The assessee had two wholly-owned subsidiaries (associated enterprises) in Canada and Dubai, to whom interest-free loans had been extended. The assessee used CUP as the most appropriate method to benchmark this transaction and determined the arm’s-length price for the interest as Nil. It is pertinent to note that the assessee had taken foreign currency loan from the ICICI Bank at the rate of LIBOR plus 3% for investing in subsidiaries abroad.

The case was referred to the TPO. The TPO took into account details of borrowings by the assessee from different sources and arrived at a conclusion that the loan transactions were made out of a cash credit facility extended by Citibank at an interest rate of 14%, the same rate should be considered as ALP. Accordingly, the AO made an upward adjustment by adopting a rate of interest of 14% per annum as the ALP.

The assessee preferred an appeal before the CIT(A) and the CIT (Appeals) upheld the action of the AO.

Assessee’s contentions:

The assessee contended that since it had sufficient interest-free funds, it was justified in not charging the interest on loans given to the overseas group entities. Further, the loan was given out of commercial expediency. The assessee also argued on the principle of real income as there was no real income which can be brought to tax.

Tribunal ruling:

The Tribunal upheld the stand of the AO. While up-holding the stand of the AO, the Tribunal made the following observations:

   a) The purpose of making arm’s-length adjustments is to nullify the impact of the inter-relationship between the enterprises.

    b) The Tribunal held that it was irrelevant whether or not the loans were provided from interest-free funds or out of interest-bearing funds. It went on to say that CUP method seeks to ascertain the arm’s-length price taking into consideration the price at which similar transactions have been entered into. CUP method has nothing to do with the costs incurred. Thus, whether there is a cost to the assessee or not in advancing interest-free loan or whether it was commercially expedient is irrelevant in this context.

    c) The Tribunal held that the appropriate CUP for benchmarking this transaction would be the interest rate charged on foreign currency lending.
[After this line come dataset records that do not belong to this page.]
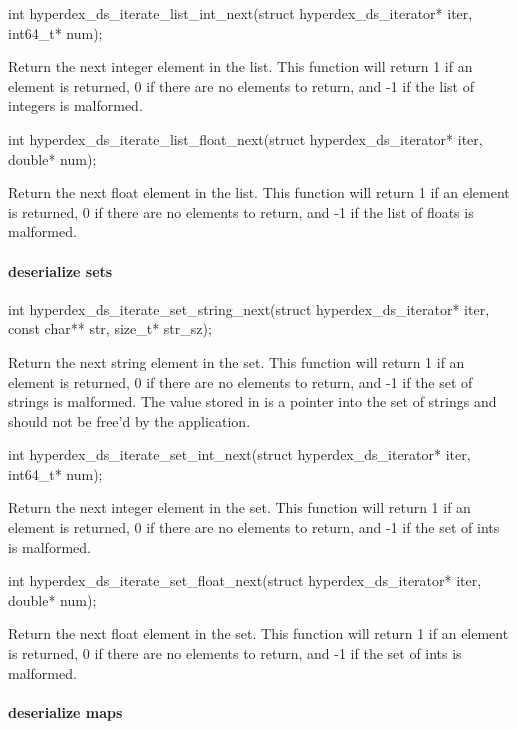 \begin{ccode}
int hyperdex_ds_iterate_list_int_next(struct hyperdex_ds_iterator* iter, int64_t* num);
\end{ccode}
Return the next integer element in the list.  This function will
return 1 if an element is returned, 0 if there are no elements to return, and -1
if the list of integers is malformed.

\begin{ccode}
int hyperdex_ds_iterate_list_float_next(struct hyperdex_ds_iterator* iter, double* num);
\end{ccode}
Return the next float element in the list.  This function will return
1 if an element is returned, 0 if there are no elements to return, and -1 if the
list of floats is malformed.

\paragraph{deserialize sets}

\begin{ccode}
int hyperdex_ds_iterate_set_string_next(struct hyperdex_ds_iterator* iter,
                                        const char** str, size_t* str_sz);
\end{ccode}
Return the next string element in the set.  This function will return
1 if an element is returned, 0 if there are no elements to return, and -1 if the
set of strings is malformed.  The value stored in  is a pointer into
the set of strings and should not be free'd by the application.

\begin{ccode}
int hyperdex_ds_iterate_set_int_next(struct hyperdex_ds_iterator* iter, int64_t* num);
\end{ccode}
Return the next integer element in the set.  This function will return
1 if an element is returned, 0 if there are no elements to return, and -1 if the
set of ints is malformed.

\begin{ccode}
int hyperdex_ds_iterate_set_float_next(struct hyperdex_ds_iterator* iter, double* num);
\end{ccode}
Return the next float element in the set.  This function will return 1
if an element is returned, 0 if there are no elements to return, and -1 if the
set of ints is malformed.

\paragraph{deserialize maps}

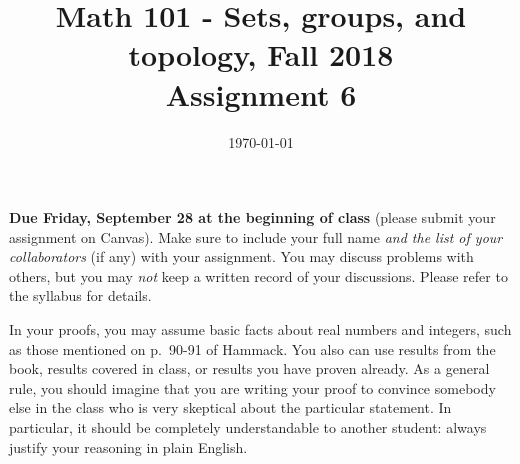 \documentclass{amsart}
\title[Math 101, Fall 2018: assignment 6]{Math 101 - Sets, groups, and topology, Fall 2018 \\ Assignment 6}
\date{\today}
\theoremstyle{definition}
\begin{document}

\maketitle

\textbf{Due Friday, September 28 at the beginning of class} (please submit your assignment on Canvas). Make sure to include your full name \emph{and the list of your collaborators} (if any) with your assignment. You may discuss problems with others, but you may \emph{not} keep a written record of your discussions. Please refer to the syllabus for details.

In your proofs, you may assume basic facts about real numbers and integers, such as those mentioned on p.~90-91 of Hammack. You also can use results from the book, results covered in class, or results you have proven already. As a general rule, you should imagine that you are writing your proof to convince somebody else in the class who is very skeptical about the particular statement. In particular, it should be completely understandable to another student: always justify your reasoning in plain English. 
\end{document}
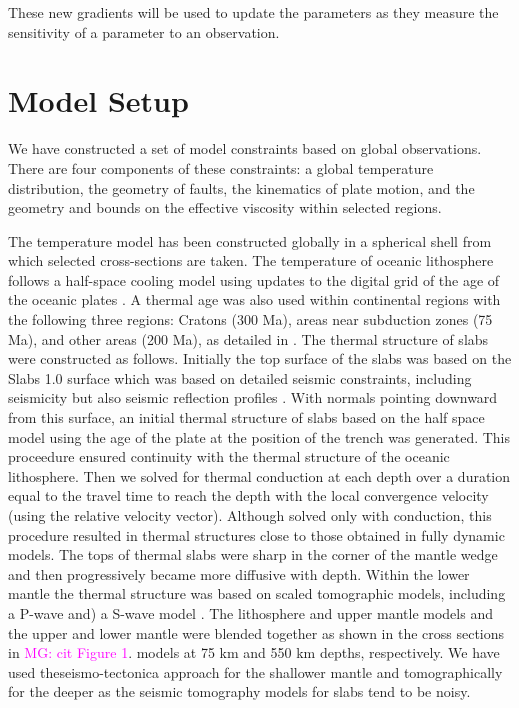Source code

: \documentclass[12pt]{article}
\newcommand{\mgnote}[1]{\textcolor{magenta}{MG: #1}}
\begin{document}
These new gradients will be used to update the parameters as they measure the sensitivity of a parameter to an observation.

\section{Model Setup}
We have constructed a set of model constraints based on global observations. There are four components of these constraints: a global temperature distribution, the geometry of faults, the kinematics of plate motion, and the geometry and bounds on the effective viscosity within selected regions.

The temperature model has been constructed globally in a spherical shell from which  selected cross-sections are taken. The temperature of oceanic lithosphere follows a half-space cooling model using  updates to the digital grid of the age of the oceanic plates \citep{muller1997digital}.  
A thermal age was also used within continental regions with the following three regions: Cratons (300 Ma), areas near subduction zones (75 Ma), and other areas (200 Ma), as detailed in \citep{Stadler27082010}.
The thermal structure of slabs were constructed as follows. 
Initially the top surface of the slabs was based on the Slabs 1.0 surface which was based on detailed seismic constraints, including seismicity but also seismic reflection profiles \citep{Hayes2012}.
With normals pointing downward from this surface, an initial thermal structure of slabs based on the half space model using the age of the plate at the position of the trench was generated. This proceedure ensured continuity with the thermal structure of the oceanic lithosphere. Then we solved for thermal conduction at each depth over a duration equal to the travel time to reach the depth with the local convergence velocity (using the relative velocity vector). Although solved only with conduction, this procedure resulted in thermal structures close to those obtained in fully dynamic models. The tops of thermal  slabs were sharp in the corner of the mantle wedge and then progressively became more diffusive with depth.
Within the lower mantle the thermal structure was based on scaled tomographic models,
including a P-wave\citep{simmons2012llnl} and) a S-wave model \citep{ritsema1999complex}.
The lithosphere and upper mantle models and the upper and lower mantle were blended together as shown in the cross sections in \mgnote{cit Figure 1}.
models at 75 km and 550 km depths, respectively. We have used theseismo-tectonica approach for the shallower mantle and tomographically for the deeper as the seismic tomography models for slabs tend to be noisy.
\end{document}
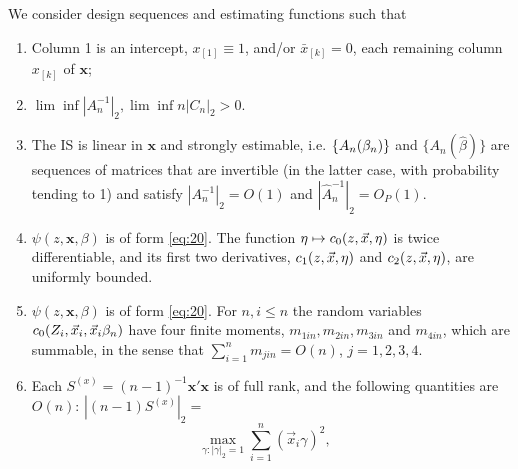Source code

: \documentclass{article}
\theoremstyle{remark}
\begin{document}
We consider design sequences and estimating functions such that 
\renewcommand{\theenumi}{A\arabic{enumi}}
\begin{enumerate}
\item \label{A-centering} Column 1 is an intercept, $x_{[1]} \equiv 1$, and/or $\bar{x}_{[k]}=0$, each remaining column $x_{[k]}$ of $\mathbf{x}$;
\item \label{A-boundedinfo}
$\lim\inf |A_{n}^{-1}|_{2},  \lim\inf n|C_{n}|_{2} > 0 $.
\item\label{A-estimable} The IS is linear in $\mathbf{x}$ and strongly estimable, i.e.  $\{A_{n}(\beta_{n })\}$ and $\{A_{n}(\hat\beta)\}$ are sequences of matrices that are invertible (in the latter case, with probability tending to 1) and satisfy $|{A}_{n}^{-1}|_{2}=O(1)$ and $|\hat{A}_{n}^{-1}|_{2}= O_{P}(1)$. 
\item \label{A-psismooth} $\psi(z, \mathbf{x}, \beta)$ is of form
  \eqref{eq:20}. The function $\eta \mapsto c_{0}(z,\vec{x}, \eta)$ is
  twice differentiable, and its first two derivatives, $c_{1}(z,
  \vec{x}, \eta)$ and $c_{2}(z, \vec{x}, \eta)$, are uniformly bounded. 
\item \label{A-c0moments} $\psi(z, \mathbf{x}, \beta)$ is of form
  \eqref{eq:20}. For $n, i\leq n$ the random variables
  $c_{0}(Z_{i},\vec{x}_{i}, \vec{x}_{i}\beta_{n })$
have four finite moments, $m_{1in}, m_{2in}, m_{3in}$ and $m_{4in}$,
which are summable, in the sense that $\sum_{i=1}^{n} m_{jin} = O(n)$,
$j=1, 2, 3, 4$.
\item \label{A-l2Sfinite} Each $S^{(x)} = (n-1)^{-1}\mathbf{x}'\mathbf{x}$ is of full rank, and the following quantities are $O(n)$:  $|(n-1)S^{(x)}|_{2} =$ 
$$\max_{\gamma: |\gamma|_{2}=1} \sum_{i=1}^{n}(\vec{x}_{i}\gamma)^{2},\quad 
$$
\end{enumerate}
\end{document}
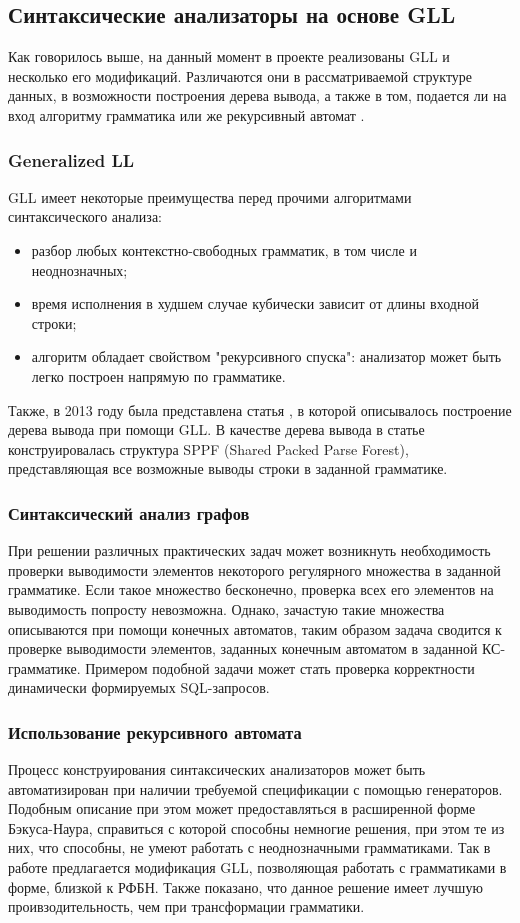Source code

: \documentclass[14pt]{matmex-diploma}
\begin{document}
\subsection{Синтаксические анализаторы на основе GLL}
Как говорилось выше, на данный момент в проекте реализованы GLL и несколько его модификаций. Различаются они в рассматриваемой структуре данных, в возможности построения дерева вывода, а также в том, подается ли на вход алгоритму грамматика или же рекурсивный автомат \cite{RADesc}.

\subsubsection{Generalized LL}
GLL имеет некоторые преимущества перед прочими алгоритмами синтаксического анализа:
\begin{itemize}
    \item разбор любых контекстно-свободных грамматик, в том числе и неоднозначных;
    \item время исполнения в худшем случае кубически зависит от длины входной строки;
    \item алгоритм обладает свойством "рекурсивного спуска": анализатор может быть легко построен напрямую по грамматике.
\end{itemize}
Также, в 2013 году была представлена статья \cite{GLLTreeGen}, в которой описывалось построение дерева вывода при помощи GLL. В качестве дерева вывода в статье конструировалась структура SPPF (Shared Packed Parse Forest), представляющая все возможные выводы строки в заданной грамматике.

\subsubsection{Синтаксический анализ графов}
При решении различных практических задач может возникнуть необходимость проверки выводимости элементов некоторого регулярного множества в заданной грамматике. Если такое множество бесконечно, проверка всех его элементов на выводимость попросту невозможна. Однако, зачастую такие множества описываются при помощи конечных автоматов, таким образом задача сводится к проверке выводимости элементов, заданных конечным автоматом в заданной КС-грамматике. Примером подобной задачи может стать проверка корректности динамически формируемых SQL-запросов.

\subsubsection{Использование рекурсивного автомата}
\label{subsec:ra}
Процесс конструирования синтаксических анализаторов может быть автоматизирован при наличии требуемой спецификации с помощью генераторов. Подобным описание при этом может предоставляться в расширенной форме Бэкуса-Наура, справиться с которой способны немногие решения, при этом те из них, что способны, не умеют работать с неоднозначными грамматиками. Так в работе \cite{paperFSA} предлагается модификация GLL, позволяющая работать с грамматиками в форме, близкой к РФБН. Также показано, что данное решение имеет лучшую проивзодительность, чем при трансформации грамматики.
\end{document}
Thus, interest rate charged on the domestic borrowing is not the appropriate CUP in the instant case.

    d) The Tribunal considered the financial position and credit rating of the subsidiaries to be broadly similar to the assessee. Accordingly, the Tribunal considered the rate at which the ICICI Bank has advanced the foreign currency loan to the assessee as ALP in the instant case.

Analysis:

The aforesaid rulings are very crucial for the simple reason that both the rulings stipulate that interest-free loan given by the Indian entity may not be viewed as at arm’s length from Indian transfer pricing perspective. This could have a significant impact on the Indian companies providing financial assistance to its overseas subsidiaries/group entities without charging any interest. Accordingly, a number of issues arise, which need to be analysed.

It is true that ordinarily, independent parties dealing with each other will not provide interest-free loans to each other. However, it would be incorrect to lay down a general principle of law that all cases of interest-free loan to subsidiaries would be non-compliant with the arm’s-length principle. The facts of each case could vary and there could be economic or commercial reasons for not charging the interest. These should be analysed independently before reaching the conclusion on the arm’s-length nature of the interest-free loan transaction.
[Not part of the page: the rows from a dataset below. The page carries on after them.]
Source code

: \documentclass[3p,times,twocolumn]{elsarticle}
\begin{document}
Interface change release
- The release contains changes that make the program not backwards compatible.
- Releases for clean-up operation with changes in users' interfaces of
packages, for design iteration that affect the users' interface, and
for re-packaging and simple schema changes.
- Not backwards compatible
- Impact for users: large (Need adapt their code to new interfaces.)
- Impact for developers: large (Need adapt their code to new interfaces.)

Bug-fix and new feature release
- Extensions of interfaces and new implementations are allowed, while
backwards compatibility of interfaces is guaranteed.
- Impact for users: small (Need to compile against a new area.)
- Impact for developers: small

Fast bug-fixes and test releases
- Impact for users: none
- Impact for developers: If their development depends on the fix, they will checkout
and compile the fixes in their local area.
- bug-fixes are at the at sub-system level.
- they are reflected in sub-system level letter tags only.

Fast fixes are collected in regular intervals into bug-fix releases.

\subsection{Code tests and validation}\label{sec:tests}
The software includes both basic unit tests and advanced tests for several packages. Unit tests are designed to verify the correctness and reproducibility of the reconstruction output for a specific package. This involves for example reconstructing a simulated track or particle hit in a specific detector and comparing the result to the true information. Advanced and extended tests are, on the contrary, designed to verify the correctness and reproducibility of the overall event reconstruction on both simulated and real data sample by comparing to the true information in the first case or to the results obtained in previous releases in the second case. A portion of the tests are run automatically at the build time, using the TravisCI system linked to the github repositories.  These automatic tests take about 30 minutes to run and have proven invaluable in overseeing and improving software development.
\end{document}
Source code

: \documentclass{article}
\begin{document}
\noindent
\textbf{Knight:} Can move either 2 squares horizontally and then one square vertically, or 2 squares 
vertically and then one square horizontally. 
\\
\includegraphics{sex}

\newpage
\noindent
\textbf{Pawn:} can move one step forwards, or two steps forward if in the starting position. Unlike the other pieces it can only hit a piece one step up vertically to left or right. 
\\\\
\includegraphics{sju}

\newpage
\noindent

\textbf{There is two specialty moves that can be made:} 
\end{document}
The substance of the transaction should be given due credence. It is relevant to note that the argument on ‘quasi-equity’ was not per se rejected by the Tribunal in the case of Perot Systems. In fact, the Tribunal examined the loan agreement to as-certain the true nature of the loan transaction. The Tribunal could not find anything in the agreement which was suggestive of the fact that the loan was in effect quasi-equity. Thus, the moot point here is to demonstrate that in substance the funding instrument has characteristics of an equity as against debt. If it can be demonstrated that the economic substance of the loan is closer to equity than debt, an issue for consideration would be whether the loan is in the nature of equity so as to justify non-charging of interest. For example, if it can be demonstrated that no independent lender would have lent money to a subsidiary (on the basis of its stand-alone financial status) and the parent entity lends money to such a subsidiary, and hence the parent entity is exposed to significant risk, then the risk so assumed by the parent company could be far higher than what a pure lender of funds would be willing to undertake. The moot point therefore is whether the risk profile of such a loan transaction is closer to that of an equity transaction, and thereby making the same ‘quasi-equity’ in economic substance.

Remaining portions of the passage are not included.